INPUT:
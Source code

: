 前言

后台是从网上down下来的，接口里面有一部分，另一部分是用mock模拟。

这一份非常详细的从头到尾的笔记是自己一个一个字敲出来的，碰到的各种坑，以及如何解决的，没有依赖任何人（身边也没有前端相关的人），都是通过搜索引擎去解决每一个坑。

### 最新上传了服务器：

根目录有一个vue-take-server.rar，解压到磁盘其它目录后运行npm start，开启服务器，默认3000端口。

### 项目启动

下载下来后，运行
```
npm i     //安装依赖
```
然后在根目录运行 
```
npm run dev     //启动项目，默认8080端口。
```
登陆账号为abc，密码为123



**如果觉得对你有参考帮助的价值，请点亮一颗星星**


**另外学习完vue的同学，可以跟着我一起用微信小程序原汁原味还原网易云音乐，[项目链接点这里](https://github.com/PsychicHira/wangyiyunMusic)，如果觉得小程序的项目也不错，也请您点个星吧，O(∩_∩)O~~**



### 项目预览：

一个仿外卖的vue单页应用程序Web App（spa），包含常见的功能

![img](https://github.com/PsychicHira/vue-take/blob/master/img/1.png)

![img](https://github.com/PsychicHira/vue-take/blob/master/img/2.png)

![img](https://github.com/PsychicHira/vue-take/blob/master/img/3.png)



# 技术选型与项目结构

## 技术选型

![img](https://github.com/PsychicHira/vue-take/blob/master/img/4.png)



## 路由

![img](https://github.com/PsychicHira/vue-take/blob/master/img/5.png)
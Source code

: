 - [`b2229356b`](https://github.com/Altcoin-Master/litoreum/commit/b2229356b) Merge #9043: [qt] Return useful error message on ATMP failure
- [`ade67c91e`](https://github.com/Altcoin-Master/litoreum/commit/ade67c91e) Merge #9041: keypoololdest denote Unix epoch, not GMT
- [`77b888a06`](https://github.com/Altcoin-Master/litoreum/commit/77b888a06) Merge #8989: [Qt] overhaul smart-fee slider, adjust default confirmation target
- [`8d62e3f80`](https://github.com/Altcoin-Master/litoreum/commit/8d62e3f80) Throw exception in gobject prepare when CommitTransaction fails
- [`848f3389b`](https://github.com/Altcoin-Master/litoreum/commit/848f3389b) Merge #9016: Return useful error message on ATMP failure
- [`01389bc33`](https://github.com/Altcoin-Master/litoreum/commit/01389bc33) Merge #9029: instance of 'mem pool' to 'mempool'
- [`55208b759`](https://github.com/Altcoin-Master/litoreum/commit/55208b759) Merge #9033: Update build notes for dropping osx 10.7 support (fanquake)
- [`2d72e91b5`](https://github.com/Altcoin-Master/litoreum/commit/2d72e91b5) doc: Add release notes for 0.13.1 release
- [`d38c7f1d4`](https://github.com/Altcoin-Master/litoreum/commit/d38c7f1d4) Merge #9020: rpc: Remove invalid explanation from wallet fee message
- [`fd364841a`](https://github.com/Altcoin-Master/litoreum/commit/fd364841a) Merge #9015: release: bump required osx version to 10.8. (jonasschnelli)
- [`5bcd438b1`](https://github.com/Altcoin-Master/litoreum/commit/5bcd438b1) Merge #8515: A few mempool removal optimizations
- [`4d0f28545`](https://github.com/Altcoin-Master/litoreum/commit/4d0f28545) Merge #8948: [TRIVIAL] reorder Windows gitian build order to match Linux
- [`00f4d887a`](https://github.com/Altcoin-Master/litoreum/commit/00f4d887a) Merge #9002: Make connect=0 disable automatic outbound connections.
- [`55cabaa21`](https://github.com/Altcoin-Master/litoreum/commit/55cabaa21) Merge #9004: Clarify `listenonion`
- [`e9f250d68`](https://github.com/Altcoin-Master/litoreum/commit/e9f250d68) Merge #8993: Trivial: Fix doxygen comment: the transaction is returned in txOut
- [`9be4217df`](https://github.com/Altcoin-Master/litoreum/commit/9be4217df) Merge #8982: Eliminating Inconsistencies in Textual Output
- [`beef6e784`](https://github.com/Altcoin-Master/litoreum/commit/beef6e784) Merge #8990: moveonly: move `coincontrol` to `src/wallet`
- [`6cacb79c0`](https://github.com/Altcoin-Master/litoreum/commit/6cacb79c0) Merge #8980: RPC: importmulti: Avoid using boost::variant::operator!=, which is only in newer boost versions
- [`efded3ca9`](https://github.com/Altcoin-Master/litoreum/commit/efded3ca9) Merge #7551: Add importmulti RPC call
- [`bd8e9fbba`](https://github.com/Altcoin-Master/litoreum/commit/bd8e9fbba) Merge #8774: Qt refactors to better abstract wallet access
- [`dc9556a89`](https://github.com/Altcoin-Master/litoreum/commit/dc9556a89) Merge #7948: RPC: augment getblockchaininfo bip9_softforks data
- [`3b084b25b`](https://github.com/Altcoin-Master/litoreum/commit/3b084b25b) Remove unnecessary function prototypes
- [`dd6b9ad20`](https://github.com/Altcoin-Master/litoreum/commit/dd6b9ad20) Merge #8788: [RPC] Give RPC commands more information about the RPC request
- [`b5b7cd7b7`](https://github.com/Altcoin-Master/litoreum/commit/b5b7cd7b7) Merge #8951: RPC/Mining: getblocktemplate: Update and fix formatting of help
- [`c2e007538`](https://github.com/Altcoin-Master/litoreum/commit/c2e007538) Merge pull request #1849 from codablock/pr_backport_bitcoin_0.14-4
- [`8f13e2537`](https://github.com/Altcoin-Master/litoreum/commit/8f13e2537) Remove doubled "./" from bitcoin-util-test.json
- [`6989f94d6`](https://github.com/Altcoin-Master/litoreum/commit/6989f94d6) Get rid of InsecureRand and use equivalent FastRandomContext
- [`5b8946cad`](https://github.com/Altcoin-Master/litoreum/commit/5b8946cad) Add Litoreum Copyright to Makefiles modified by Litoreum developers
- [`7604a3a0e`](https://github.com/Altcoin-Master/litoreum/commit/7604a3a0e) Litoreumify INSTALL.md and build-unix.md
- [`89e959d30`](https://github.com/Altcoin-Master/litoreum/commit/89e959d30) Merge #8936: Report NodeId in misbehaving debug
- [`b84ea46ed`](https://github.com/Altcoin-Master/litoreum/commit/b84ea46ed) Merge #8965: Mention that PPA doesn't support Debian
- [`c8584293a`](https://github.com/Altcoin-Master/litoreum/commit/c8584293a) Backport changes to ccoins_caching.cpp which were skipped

ASSIGNMENT:
Reproduce exactly the section above that begins at the line containing "when CommitTransaction fails" and ends at the line containing "wallet fee message", leaving out all other lines.

PROBLEM SOLUTION:
- [`8d62e3f80`](https://github.com/Altcoin-Master/litoreum/commit/8d62e3f80) Throw exception in gobject prepare when CommitTransaction fails
- [`848f3389b`](https://github.com/Altcoin-Master/litoreum/commit/848f3389b) Merge #9016: Return useful error message on ATMP failure
- [`01389bc33`](https://github.com/Altcoin-Master/litoreum/commit/01389bc33) Merge #9029: instance of 'mem pool' to 'mempool'
- [`55208b759`](https://github.com/Altcoin-Master/litoreum/commit/55208b759) Merge #9033: Update build notes for dropping osx 10.7 support (fanquake)
- [`2d72e91b5`](https://github.com/Altcoin-Master/litoreum/commit/2d72e91b5) doc: Add release notes for 0.13.1 release
- [`d38c7f1d4`](https://github.com/Altcoin-Master/litoreum/commit/d38c7f1d4) Merge #9020: rpc: Remove invalid explanation from wallet fee message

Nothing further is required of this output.